▶ [INSTRUCTIONS FOR THE TASK]: A faithful transcript of all the lines below, with no pictures, is the goal here.

▶ [RECORDS TO PROCESS]:

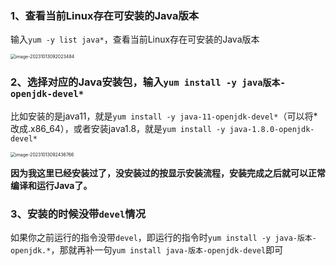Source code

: ### 1、查看当前Linux存在可安装的Java版本

输入`yum -y list java*`，查看当前Linux存在可安装的Java版本

<img src="C:\Users\YYY\AppData\Roaming\Typora\typora-user-images\image-20231013092023484.png" alt="image-20231013092023484" style="zoom: 50%;" />

### 2、选择对应的Java安装包，输入`yum install -y java版本-openjdk-devel*`

比如安装的是java11，就是`yum install -y java-11-openjdk-devel*`（可以将*改成.x86_64），或者安装java1.8，就是`yum install -y java-1.8.0-openjdk-devel*`

<img src="C:\Users\YYY\AppData\Roaming\Typora\typora-user-images\image-20231013092436766.png" alt="image-20231013092436766" style="zoom: 50%;" />

**因为我这里已经安装过了，没安装过的按显示安装流程，安装完成之后就可以正常编译和运行Java了。**

### 3、安装的时候没带`devel`情况

如果你之前运行的指令没带`devel`，即运行的指令时`yum install -y java-版本-openjdk.*`，那就再补一句`yum install java-版本-openjdk-devel`即可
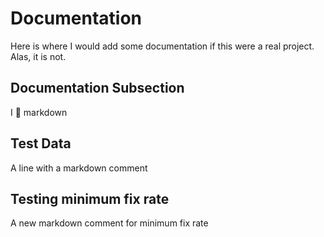 # Documentation

Here is where I would add some documentation if this were a real project. Alas, it is not.

## Documentation Subsection

I :purple_heart: markdown


## Test Data

A line with a markdown comment

## Testing minimum fix rate

A new markdown comment for minimum fix rate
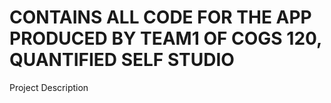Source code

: CONTAINS ALL CODE FOR THE APP PRODUCED BY TEAM1 OF COGS 120, QUANTIFIED SELF STUDIO
====

Project Description
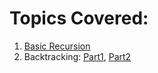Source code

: # Topics Covered:

1. [Basic Recursion](https://github.com/milan-vishnoi/Practice_Programs/blob/main/Java/advancedproblems/Recursion.java)
2. Backtracking: [Part1](https://github.com/milan-vishnoi/Practice_Programs/blob/main/Java/advancedproblems/Backtracking.java), [Part2](https://github.com/milan-vishnoi/Practice_Programs/blob/main/Java/advancedproblems/Backtracking2.java)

▶ [EXPECTED ANSWER]:
Source code

: ### 1、查看当前Linux存在可安装的Java版本

输入`yum -y list java*`，查看当前Linux存在可安装的Java版本

<img src="C:\Users\YYY\AppData\Roaming\Typora\typora-user-images\image-20231013092023484.png" alt="image-20231013092023484" style="zoom: 50%;" />

### 2、选择对应的Java安装包，输入`yum install -y java版本-openjdk-devel*`

比如安装的是java11，就是`yum install -y java-11-openjdk-devel*`（可以将*改成.x86_64），或者安装java1.8，就是`yum install -y java-1.8.0-openjdk-devel*`

<img src="C:\Users\YYY\AppData\Roaming\Typora\typora-user-images\image-20231013092436766.png" alt="image-20231013092436766" style="zoom: 50%;" />

**因为我这里已经安装过了，没安装过的按显示安装流程，安装完成之后就可以正常编译和运行Java了。**

### 3、安装的时候没带`devel`情况

如果你之前运行的指令没带`devel`，即运行的指令时`yum install -y java-版本-openjdk.*`，那就再补一句`yum install java-版本-openjdk-devel`即可
 # Documentation

Here is where I would add some documentation if this were a real project. Alas, it is not.

## Documentation Subsection

I :purple_heart: markdown


## Test Data

A line with a markdown comment

## Testing minimum fix rate

A new markdown comment for minimum fix rate
Source code

: CONTAINS ALL CODE FOR THE APP PRODUCED BY TEAM1 OF COGS 120, QUANTIFIED SELF STUDIO
====

Project Description
Source code

: # Topics Covered:

1. [Basic Recursion](https://github.com/milan-vishnoi/Practice_Programs/blob/main/Java/advancedproblems/Recursion.java)
2. Backtracking: [Part1](https://github.com/milan-vishnoi/Practice_Programs/blob/main/Java/advancedproblems/Backtracking.java), [Part2](https://github.com/milan-vishnoi/Practice_Programs/blob/main/Java/advancedproblems/Backtracking2.java)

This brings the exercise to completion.